The average age of your employees is 26, which is an age for very high attrition in your industry. Have you been successful in identifying potential leaders in this age group, incentivize and retain them for long enough to nurture them for key organizational responsibilities?
We have been fortunate to have very high retention rates. A large part of this has to do with serious level of invlovement and investment of the organization - 6 months after joining and then at least 15 days a year goes into training, and lot of investment that goes into the Tier leadership training. So if you are performing well, you will be given ample opportunity to develop yourself. It has to be a complete program, not just an initiative. This is a full fledged process that is open throughout the year, this is very important. Investment in people is built into our culture.
Retention is something that needs to be seen in the larger context and not just in terms of leadership development. Infosys has one of the lowest attrition rates in the industry and the main reason is the culture of investing in people’s development at every stage of the employee’s career. We also have a fair and transparent performance management process that creates equal opportunities for all employees. Of course leadership programs contribute, but this is only one part of the overall commitment to our employees’ development.
Do you think you have been able to create leaders internally at a rate comparable to the growth of your group companies and the economy in general?
Executive council has been identified to take over in the next 7 years - how many companies have even thought of that? At Infosys, succession pIanning happens seemlessly and consistently. I feel we have been very successful at succession planning at all levels. We have been able to identify and groom a sufficient pool of leaders to take on critical roles in the organization.

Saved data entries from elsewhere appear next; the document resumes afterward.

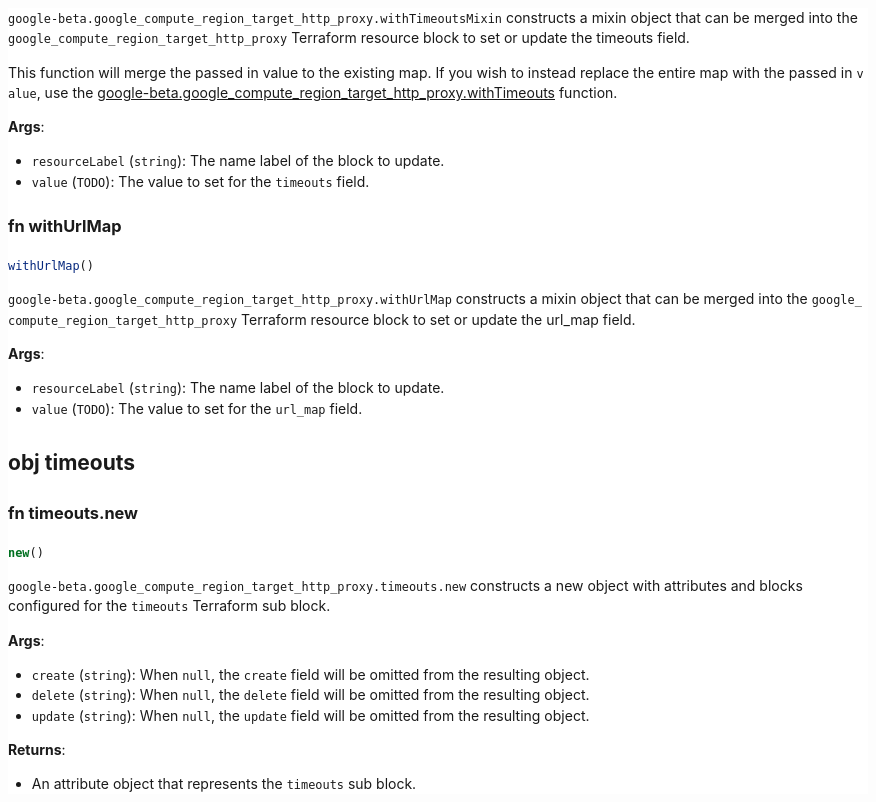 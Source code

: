 `google-beta.google_compute_region_target_http_proxy.withTimeoutsMixin` constructs a mixin object that can be merged into the `google_compute_region_target_http_proxy`
Terraform resource block to set or update the timeouts field.

This function will merge the passed in value to the existing map. If you wish
to instead replace the entire map with the passed in `value`, use the [google-beta.google_compute_region_target_http_proxy.withTimeouts](TODO)
function.


**Args**:
  - `resourceLabel` (`string`): The name label of the block to update.
  - `value` (`TODO`): The value to set for the `timeouts` field.


### fn withUrlMap

```ts
withUrlMap()
```

`google-beta.google_compute_region_target_http_proxy.withUrlMap` constructs a mixin object that can be merged into the `google_compute_region_target_http_proxy`
Terraform resource block to set or update the url_map field.



**Args**:
  - `resourceLabel` (`string`): The name label of the block to update.
  - `value` (`TODO`): The value to set for the `url_map` field.


## obj timeouts



### fn timeouts.new

```ts
new()
```


`google-beta.google_compute_region_target_http_proxy.timeouts.new` constructs a new object with attributes and blocks configured for the `timeouts`
Terraform sub block.



**Args**:
  - `create` (`string`):  When `null`, the `create` field will be omitted from the resulting object.
  - `delete` (`string`):  When `null`, the `delete` field will be omitted from the resulting object.
  - `update` (`string`):  When `null`, the `update` field will be omitted from the resulting object.

**Returns**:
  - An attribute object that represents the `timeouts` sub block.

Is it possible to replace intuition and personal judgement when it comes to talent identification with assessments, technology and processes? What is the balance you have found for Infosys?
We have a very stringent interview process as part of the assessment process; this interview is taken by members of the board. Employees opting for a place in the Tier leadership undergo this interview where they need to portray the changes they have brought about and their ideas for the business.
How do you track effectiveness of the leadership program? How effective/successful has it been to be able to identify potential condidates for future roles?
This is measured purely in terms of results in succession. Being able to fill positions internally is our goal and we have been quite successful so far. For instance, the CEO of our BPO has moved on. We know who the replacement will be almost immediately…we have planned for such situations.
Also, we have been able to integrate the HR function with the Leadership institute. The leadership program has been tied to the rest of HR practices like job postings, career development, growth etc.